Let go of the anger and the hurt so it does not destroy you, too.
Big, fat tears welled up in her eyes and spilled over, running down her cheeks. Her voice changed as she tried to talk around the lump in her throat.
“But mommy, I’m going to miss all of my friends! Jackie and Bennet and Katie and all of my teachers…”
I wrapped my arms around her even tighter.
“I know, bug-a-boo, but we don’t know if your school is going to be there much longer and we need a plan B for just in case.”
“I miss my principal!” she wailed.
Changing schools at the start of a school year is hard. I remembered.
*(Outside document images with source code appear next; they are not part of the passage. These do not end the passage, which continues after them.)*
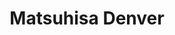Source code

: ---
layout: place
title: "Matsuhisa Denver"
permalink: /colorado/denver/matsuhisa-denver.html
stateAbbr: CO
stateName: Colorado
cityName: Denver
seo:
  name: "Matsuhisa Denver"
  type: Restaurant
  links: https://www.matsuhisarestaurants.com/home/denver
description: "Matsuhisa Denver serves delicious sushi in Denver, Colorado. Try fresh Japanese dishes for a great dining experience. "
place_id: ChIJq6r-G5p-bIcRvEcBmWPjIoo
photos:
  - name: >-
      places/ChIJq6r-G5p-bIcRvEcBmWPjIoo/photos/AeeoHcJeV4Bukj4ThrCQ2spmzve7OZPTGD9EazZL7GWdHlWifm9ZH_bmU4Om4hBl494OyLinip_S_l82VnweVqQXNjsOkIUvpU56F_sWmW5cqM6r3uVQHjCPvZ7Rx3N0LSGnOfn3hZcuhhS_ZH6-FXRfbO0rsJJsPrMlU_Xs-v4sRzNOEA8eF9sTIIP8cz98nK0Cci1UL3FYC79crLbCpNmkBzslkGNEzt7-VpWj5nCoLrw5wLrmrb9O8uJcqaiA_j6tFTNpEVdWOepQQw8jxdrS9nYdhlNvhHGkOOHEOF1TSLw-HA
    widthPx: 1706
    heightPx: 962
    authorAttributions:
      - displayName: Matsuhisa Denver
        uri: https://maps.google.com/maps/contrib/116107856939671874089
        photoUri: >-
          https://lh3.googleusercontent.com/a-/ALV-UjXtPHEuKAEdyhpiUarSUPp56KqcpR9t7al6BKj5Rq8-f9ifZH1Q=s100-p-k-no-mo
    flagContentUri: >-
      https://www.google.com/local/imagery/report/?cb_client=maps_api_places.places_api&image_key=!1e10!2sAF1QipOnOymJcnFzlWZi4oizntKb7B9XAuLJJIbgq_19&hl=en-US
    googleMapsUri: >-
      https://www.google.com/maps/place//data=!3m4!1e2!3m2!1sAF1QipOnOymJcnFzlWZi4oizntKb7B9XAuLJJIbgq_19!2e10!4m2!3m1!1s0x876c7e9a1bfeaaab:0x8a22e363990147bc
  - name: >-
      places/ChIJq6r-G5p-bIcRvEcBmWPjIoo/photos/AeeoHcI0g4V9AjmRGKJSQOzlm4p-Lxxphqix2rlC89HmohhDn0wUua_wh9N1fWCzXnS1qB5Cu1XYS0NQb_9X7ET1s7IOngrG5wBNxo6WKpZGSLgFidBcVPzGmfk2UPtHyzDelKs3kZ-NTgNF2oDBCQQyXJ3ZQZ8eKvpZotaHqoWDKqJGUhHtpdNiT8ryLY_72_xzkqZgCH8CqFO3-9teMxOOoEo4BjesV4mkMnSOBWjZXnXO-vWmeadbG4EkEmZSbjmJhL_yi_olgHuwsCUwKL88fH8w5w762bdgEX6BHEIvHpl2Vg
    widthPx: 960
    heightPx: 960
    authorAttributions:
      - displayName: Matsuhisa Denver
        uri: https://maps.google.com/maps/contrib/116107856939671874089
        photoUri: >-
          https://lh3.googleusercontent.com/a-/ALV-UjXtPHEuKAEdyhpiUarSUPp56KqcpR9t7al6BKj5Rq8-f9ifZH1Q=s100-p-k-no-mo
    flagContentUri: >-
      https://www.google.com/local/imagery/report/?cb_client=maps_api_places.places_api&image_key=!1e10!2sAF1QipNdcpinKvtzaKw_QjbpbyT6uplBZ82SAOXttHFO&hl=en-US
    googleMapsUri: >-
      https://www.google.com/maps/place//data=!3m4!1e2!3m2!1sAF1QipNdcpinKvtzaKw_QjbpbyT6uplBZ82SAOXttHFO!2e10!4m2!3m1!1s0x876c7e9a1bfeaaab:0x8a22e363990147bc
  - name: >-
      places/ChIJq6r-G5p-bIcRvEcBmWPjIoo/photos/AeeoHcIDGEY5Vl7JEiHA0kf-gPHli8BGjSSReX_yU11bEKrQiKEgU0Z9xvwZzqhuoJL0gvWCP4DdGv-i30l8xZ61M3f9Vr1esh_zakUPjvztfRAD_m6bmSJDzy6BnSB0AMAiDJwXa53y2o-3gOgO5hDGomGn522OqCsp3SE3DHgHszSaU3rWEfNTHZSudMxCsUvTItaawC1bC3g-kE4J9w1oRQTFx6RSdLU1nAxOY-QE5urn3yqs6UzYZG2b_g7v9p8LOTKsDjSnyy3ciFPWcYVmkLOJ16Rzf4-bv6Nqp04z2jeM5zGgx2N4dchIGd_KoKhZNViWLUh_4beNjS2nbrZXCjhqJhYuBd15FVcg5gNZLEnQDemyrHpDxWylwdPbhY-LudJuocLUAJS4OsHdH8GD_UVoNMwFwHmWRI8Q2CERbw2XbkWp
    widthPx: 4032
    heightPx: 3024
    authorAttributions:
      - displayName: N Y (Mango Sun)
        uri: https://maps.google.com/maps/contrib/102927426432312217905
        photoUri: >-
          https://lh3.googleusercontent.com/a-/ALV-UjXMoqMRXnWXQhfOKcxiErDLnMdS6E6ZF9iiYweDxo6hx1Ni327Q8A=s100-p-k-no-mo
    flagContentUri: >-
      https://www.google.com/local/imagery/report/?cb_client=maps_api_places.places_api&image_key=!1e10!2sCIHM0ogKEICAgMDAyduq7AE&hl=en-US
    googleMapsUri: >-
      https://www.google.com/maps/place//data=!3m4!1e2!3m2!1sCIHM0ogKEICAgMDAyduq7AE!2e10!4m2!3m1!1s0x876c7e9a1bfeaaab:0x8a22e363990147bc
  - name: >-
      places/ChIJq6r-G5p-bIcRvEcBmWPjIoo/photos/AeeoHcKuq9bLN7imDzzkb6CKqWQxGQ5vgVP8cB50wjXE5d5dunUGWyFIigsyqHcllsrzJZnmGJm7f-lVHBFUk6pW74ap-4znrjSvFSzX1xgUiZQ7u54k7cjCvVIHFx-jyEfexlEZHyN_IttpfZ3Q9Tr3u4NwUd952jrXAMauB5N4pJmVhlzFZM8zESMpUr2FTASgHb_OLe4QmDRO2kLB0E02hp7JJyjCC9fS3yK8xQqlYAYVSvCYHKG0c0S0OHByVWtvJa-JcDb3m-45R6UMSnhIEh7tUwmO93QPywgWJDCBdxvM6puKpyb7cmGd3h5axeHjYeBz5qSem0mM5g4Fn2igqmCgVKQilH58jULs5ZPSKLivDBBhIRB-nntriM3HCDOJsQ0fZVJ6a7B8o4D0yOx1QKdt4h3pZt37jMnoyNXKlUR5Mw
    widthPx: 3024
    heightPx: 4032
    authorAttributions:
      - displayName: Zach Stephenson
        uri: https://maps.google.com/maps/contrib/109863850722067780626
        photoUri: >-
          https://lh3.googleusercontent.com/a/ACg8ocLvn0t0vj2AmGNgtUONBJD6jfPMDwoch3wwG7V1YKElBRv5gg=s100-p-k-no-mo
    flagContentUri: >-
      https://www.google.com/local/imagery/report/?cb_client=maps_api_places.places_api&image_key=!1e10!2sCIHM0ogKEICAgIDbx87yGQ&hl=en-US
    googleMapsUri: >-
      https://www.google.com/maps/place//data=!3m4!1e2!3m2!1sCIHM0ogKEICAgIDbx87yGQ!2e10!4m2!3m1!1s0x876c7e9a1bfeaaab:0x8a22e363990147bc
  - name: >-
      places/ChIJq6r-G5p-bIcRvEcBmWPjIoo/photos/AeeoHcLUQOOeEmrORm_qqTA-w6TGTUgljXiNsrPWkDZ8uaOYHZ0N02KSDClovDSoGYK7bELZXouvtGHrt16dQ3D8AlZKnOpcK2KEE_7FOgvP7stYgTi4a24X4FvRGiVBfmuxMaVxLVjJkZhqZKMb8LpYDd0PaDwSyfw8MHdXOgLzy9pNZa2i0yybTOQV7Ww1SYPd7M6iannwJlZbL-sJKx4r01YhDt7oDZFcrN-aiBjVTFK-T6DVXm2UmAHRKLmAhuo71ifvz7FIcZ1fEXl3EZ3Yw631-FSBtlnjY_Opo799iFL_Ek1-w9s9bc887K0Rg5eoBMyAzQRyzk1KI2e5JeY8p87x58AoDHWFBSUKm_pWwRRxBi0BPvxIsFhfe-TbE0-VgHsDN3fI7SC7W0vQ4IjzD-aqljF-xqqg8SMy22tP7PMzeNyq
    widthPx: 4032
    heightPx: 2268
    authorAttributions:
      - displayName: Andrew Schneider
        uri: https://maps.google.com/maps/contrib/104372336283933877175
        photoUri: >-
          https://lh3.googleusercontent.com/a-/ALV-UjUb4SlFsxwgH7XjwqV2jtKF15t9To9cYnWXrE_gebD9hVHZ8fRscA=s100-p-k-no-mo
    flagContentUri: >-
      https://www.google.com/local/imagery/report/?cb_client=maps_api_places.places_api&image_key=!1e10!2sCIHM0ogKEICAgIDbkpD-rgE&hl=en-US
    googleMapsUri: >-
      https://www.google.com/maps/place//data=!3m4!1e2!3m2!1sCIHM0ogKEICAgIDbkpD-rgE!2e10!4m2!3m1!1s0x876c7e9a1bfeaaab:0x8a22e363990147bc
  - name: >-
      places/ChIJq6r-G5p-bIcRvEcBmWPjIoo/photos/AeeoHcLsi7eMT7vxNnz9M5g4_KVAJPBH9CH4fU3CX9doZWuWzwEs3yemcZ20S08GGfThBCpnzsI48rjTleriXFQOIankP6b1An8ypbSasVUZvcQyGfwnm5v3NVsTofJoR6iEr6CWX_7_Fb73bQ6Yq7W8N35QDUf31mdmlstUj1JkW9z3Dx8LfUaikAVHZajeZa4CfWqwD14pAdUndCgx2TNfqtGmn9owY0SdSp06p_xGvISIdTcq3qBN2pE4n6lfL2Bk9AM9Ctum_9J9K6w6zAgYed2IIzYwzvA8WmGgM-UR5IWa4Ri3Q80mKOB5wbF2YT2uQgtihHD837Q-mI0CQFu16IHZl9XmnxQd7fBy51iXSEcUdwzMVnV6rxh0ogXv0hT1UkK2fFcI6Exl8IDvXazZAjqI5wbdsDDw-UVADs7Q9sa9dA
    widthPx: 2319
    heightPx: 2793
    authorAttributions:
      - displayName: Jesse Granger
        uri: https://maps.google.com/maps/contrib/101218830427498814433
        photoUri: >-
          https://lh3.googleusercontent.com/a/ACg8ocLg0Mml00vlPlSAek1GQLFLvv1BQB-475TV7-C4WRiy3pjAQ-vx=s100-p-k-no-mo
    flagContentUri: >-
      https://www.google.com/local/imagery/report/?cb_client=maps_api_places.places_api&image_key=!1e10!2sCIHM0ogKEICAgIDr_8moRA&hl=en-US
    googleMapsUri: >-
      https://www.google.com/maps/place//data=!3m4!1e2!3m2!1sCIHM0ogKEICAgIDr_8moRA!2e10!4m2!3m1!1s0x876c7e9a1bfeaaab:0x8a22e363990147bc
  - name: >-
      places/ChIJq6r-G5p-bIcRvEcBmWPjIoo/photos/AeeoHcK84YILz7iD4gUe6LbZCCsM9bf9xAyqn0jKDAb2s-PiDw7kXGKCFSvXrhbiWoYU--Osab8lboA0ZmM5VZmKIt8Fr9tbgYfD7SMdpMGHf3xSX4R0-xplcQZWBtO91izxfQvrOmcRswKnssakPwRyN6O8ngIMgvFm7NWfbYS7RUQeSNt3iJwLxZAQo-IFORnsDE4mKUPLVeIAZ4nGX6Pt-DVnkynYw4EngzMqiCGeWn6b1J8Ki4e9dvqorRie7kUcfNhe9J_4qgX8T7PQLA5urFOsQFu8Lal0-XdXhLh4L_HZpA
    widthPx: 2000
    heightPx: 2000
    authorAttributions:
      - displayName: Matsuhisa Denver
        uri: https://maps.google.com/maps/contrib/116107856939671874089
        photoUri: >-
          https://lh3.googleusercontent.com/a-/ALV-UjXtPHEuKAEdyhpiUarSUPp56KqcpR9t7al6BKj5Rq8-f9ifZH1Q=s100-p-k-no-mo
    flagContentUri: >-
      https://www.google.com/local/imagery/report/?cb_client=maps_api_places.places_api&image_key=!1e10!2sAF1QipNiQ1ZytX_E3PNcjWG0sjiGQzjhLHmCqi5cRV0h&hl=en-US
    googleMapsUri: >-
      https://www.google.com/maps/place//data=!3m4!1e2!3m2!1sAF1QipNiQ1ZytX_E3PNcjWG0sjiGQzjhLHmCqi5cRV0h!2e10!4m2!3m1!1s0x876c7e9a1bfeaaab:0x8a22e363990147bc
  - name: >-
      places/ChIJq6r-G5p-bIcRvEcBmWPjIoo/photos/AeeoHcJeI8GlxARjLuQY74f7tldNn-pf0G_FvgKYRC9P4uX4NLQaPWPlDmrw_kxWxf24uKgDVyEHhJ5rZ9XzWPqgmSBIqD1DXTjPcSSFuWsS45coizEe8VhClX6_i57VuVEfNqpID9m42nUFIW-GRyPUt6Oh_8Sx29atw_RAPDHR5kNlDDJrsB982rmsXUSDocssbKDqwwKiE4sm9EK2MQo2lqYg0dL4ES6YeqZHINJt95dx39lflNe_YD7p5NOP52rMpBsUNgB6OkY1yHZmlY30kuD3A7UL-i7GUjVNYSBdHRdJD9lC5TG9dWf80edAuJPlmUZg_P93IwTwRJH33ph9nFrwZfOVv1vSH1_c3e6AVXBvSzazr_mX20_c8m7ANfnSSr0uZI2vPv0UFEXaZQbwUJB84EtPF4jF1Pnbskuc-XspQce3
    widthPx: 4032
    heightPx: 3024
    authorAttributions:
      - displayName: N Y (Mango Sun)
        uri: https://maps.google.com/maps/contrib/102927426432312217905
        photoUri: >-
          https://lh3.googleusercontent.com/a-/ALV-UjXMoqMRXnWXQhfOKcxiErDLnMdS6E6ZF9iiYweDxo6hx1Ni327Q8A=s100-p-k-no-mo
    flagContentUri: >-
      https://www.google.com/local/imagery/report/?cb_client=maps_api_places.places_api&image_key=!1e10!2sCIHM0ogKEICAgMDAyduqzAE&hl=en-US
    googleMapsUri: >-
      https://www.google.com/maps/place//data=!3m4!1e2!3m2!1sCIHM0ogKEICAgMDAyduqzAE!2e10!4m2!3m1!1s0x876c7e9a1bfeaaab:0x8a22e363990147bc
  - name: >-
      places/ChIJq6r-G5p-bIcRvEcBmWPjIoo/photos/AeeoHcIa9AZKbiwzqJkueIIHBMf4BtDRU5niHFo5fmEitKs5Soab3YJEaCe18oE1LgSS_n7gE5sBkyk_KkTPolVSTJqr1WpyKCD0LD3pinvTTNAErdvKsBRfOpFiqp0rxQjjJpv9aOpP_9jm-cc1QfHXON20lmHiO8xvy_wtXApRnvA4Dx9BE1hb4IHOgrZXblXZ9ySceU4B5qB4e5H9NkcrpDuZ-plI_6AwcCJck_BErTq_vTb7FntgXltH80iruQ4gDbpW59O6t0pcbBStITb5IE77aqQ7ZL5BBxoHvMQS7wWpdvXdpMLFD2ruZ6Xg73aNPLbz0eGT4wSxQ2jvEpmbq_1msEjNulT6JiXNxWeJzx1KLcr-BsaBXegnn47PbZCLiLhKqj5CsH3nAzyldWN-ai7RS4iVKfBDKC8Z0AOlVlA
    widthPx: 4000
    heightPx: 3000
    authorAttributions:
      - displayName: Michael deHaas
        uri: https://maps.google.com/maps/contrib/115165150447236228413
        photoUri: >-
          https://lh3.googleusercontent.com/a-/ALV-UjXRa2noLAWQg4ujBXi-ZC41f00lOBp0uGCc8AmYEovvQ80v9xEmKg=s100-p-k-no-mo
    flagContentUri: >-
      https://www.google.com/local/imagery/report/?cb_client=maps_api_places.places_api&image_key=!1e10!2sCIHM0ogKEICAgICPy8LeFg&hl=en-US
    googleMapsUri: >-
      https://www.google.com/maps/place//data=!3m4!1e2!3m2!1sCIHM0ogKEICAgICPy8LeFg!2e10!4m2!3m1!1s0x876c7e9a1bfeaaab:0x8a22e363990147bc
  - name: >-
      places/ChIJq6r-G5p-bIcRvEcBmWPjIoo/photos/AeeoHcIxZjNfAo17XPdHdaJiF5XrbLrngZH19XGnO7aeqk_glqCiFG1Jz5PN98uDoS0Of3w_wY0gFMFJ7NQ8-yl19_uZa0l3taQzq5Gc8UCzZG5HHmQvQYFlYkw3JWWG6eruS7dtaJpcyAL_qsMYvhxN5wbWlteZCGh4EN5p-u4jgzwlz2gml2RA5YSyVrY_61bRoBnNtf1METdl34az-LL-WK-LkMiDC0zRxIj-4ryxl2PEDJtEhDblYrHM7tdWbP1P5Gc2JhR00Fp_Ccj3DWrkpFfA5IPOL2aKwhIJfiFh3gUBz83ij-BtWBuOucMpD-wluEfqLZcPV75z_AojmImju2qdcW9ZERPhBRHbahyl8FJ_FizDbPEgBPGwm_j1jhvRLM6VluYvU2Nu_MENn9rsMXCVkBDW9wQVp8kz9ZB1wQetf4Xg
    widthPx: 4032
    heightPx: 2268
    authorAttributions:
      - displayName: Andrew Schneider
        uri: https://maps.google.com/maps/contrib/104372336283933877175
        photoUri: >-
          https://lh3.googleusercontent.com/a-/ALV-UjUb4SlFsxwgH7XjwqV2jtKF15t9To9cYnWXrE_gebD9hVHZ8fRscA=s100-p-k-no-mo
    flagContentUri: >-
      https://www.google.com/local/imagery/report/?cb_client=maps_api_places.places_api&image_key=!1e10!2sCIHM0ogKEICAgIDbktC27gE&hl=en-US
    googleMapsUri: >-
      https://www.google.com/maps/place//data=!3m4!1e2!3m2!1sCIHM0ogKEICAgIDbktC27gE!2e10!4m2!3m1!1s0x876c7e9a1bfeaaab:0x8a22e363990147bc
address: 98 Steele St, Denver, CO 80206, USA
street: 98 Steele St
city: Denver
state: CO
zip: '80206'
country: USA
neighborhood: Cherry Creek
latitude: '39.717602'
longitude: '-104.949606'
accessibility_options:
  wheelchairAccessibleParking: true
  wheelchairAccessibleEntrance: true
  wheelchairAccessibleRestroom: true
  wheelchairAccessibleSeating: true
business_status: OPERATIONAL
name: Matsuhisa Denver
google_maps_links:
  directionsUri: >-
    https://www.google.com/maps/dir//''/data=!4m7!4m6!1m1!4e2!1m2!1m1!1s0x876c7e9a1bfeaaab:0x8a22e363990147bc!3e0
  placeUri: https://maps.google.com/?cid=9953768143350482876
  writeAReviewUri: >-
    https://www.google.com/maps/place//data=!4m3!3m2!1s0x876c7e9a1bfeaaab:0x8a22e363990147bc!12e1
  reviewsUri: >-
    https://www.google.com/maps/place//data=!4m4!3m3!1s0x876c7e9a1bfeaaab:0x8a22e363990147bc!9m1!1b1
  photosUri: >-
    https://www.google.com/maps/place//data=!4m3!3m2!1s0x876c7e9a1bfeaaab:0x8a22e363990147bc!10e5
primary_type: Sushi Restaurant
opening_hours:
  regular: null
  current: null
secondary_opening_hours:
  regular:
    weekdayDescriptions: null
    type: null
  current:
    weekdayDescriptions: null
    type: null
phone: (303) 329-6628
price_level: PRICE_LEVEL_VERY_EXPENSIVE
price_range: $100 &ndash; & up
rating: '4.6'
rating_count: 1121
website: https://www.matsuhisarestaurants.com/home/denver
reviews: null
parking_options: null
payment_options: null
allow_dogs: null
curbside_pickup: null
delivery: null
dine_in: null
good_for_children: null
good_for_groups: null
good_for_sports: null
live_music: null
menu_for_children: null
outdoor_seating: null
reservable: null
restroom: null
serves_beer: null
serves_breakfast: null
serves_brunch: null
serves_cocktails: null
serves_coffee: null
serves_dinner: null
serves_dessert: null
serves_lunch: null
serves_vegetarian_food: null
serves_wine: null
takeout: null
summary: null

---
But doing it suddenly like this mid year was going to be that much worse.
My son wiped tears from his wet face. “I am really going to miss my teachers.”
“I know, hon.”
You need to show a more charitable response.
They gutted the school in front of the kids. During class the teachers had to take down all of the wall and window decor. Furniture was moved. Locks were changed. The beloved principal was fired without warning while she was on vacation celebrating her wedding anniversary.
They’d promised nothing would change for the first year. It was November. Not even three months in.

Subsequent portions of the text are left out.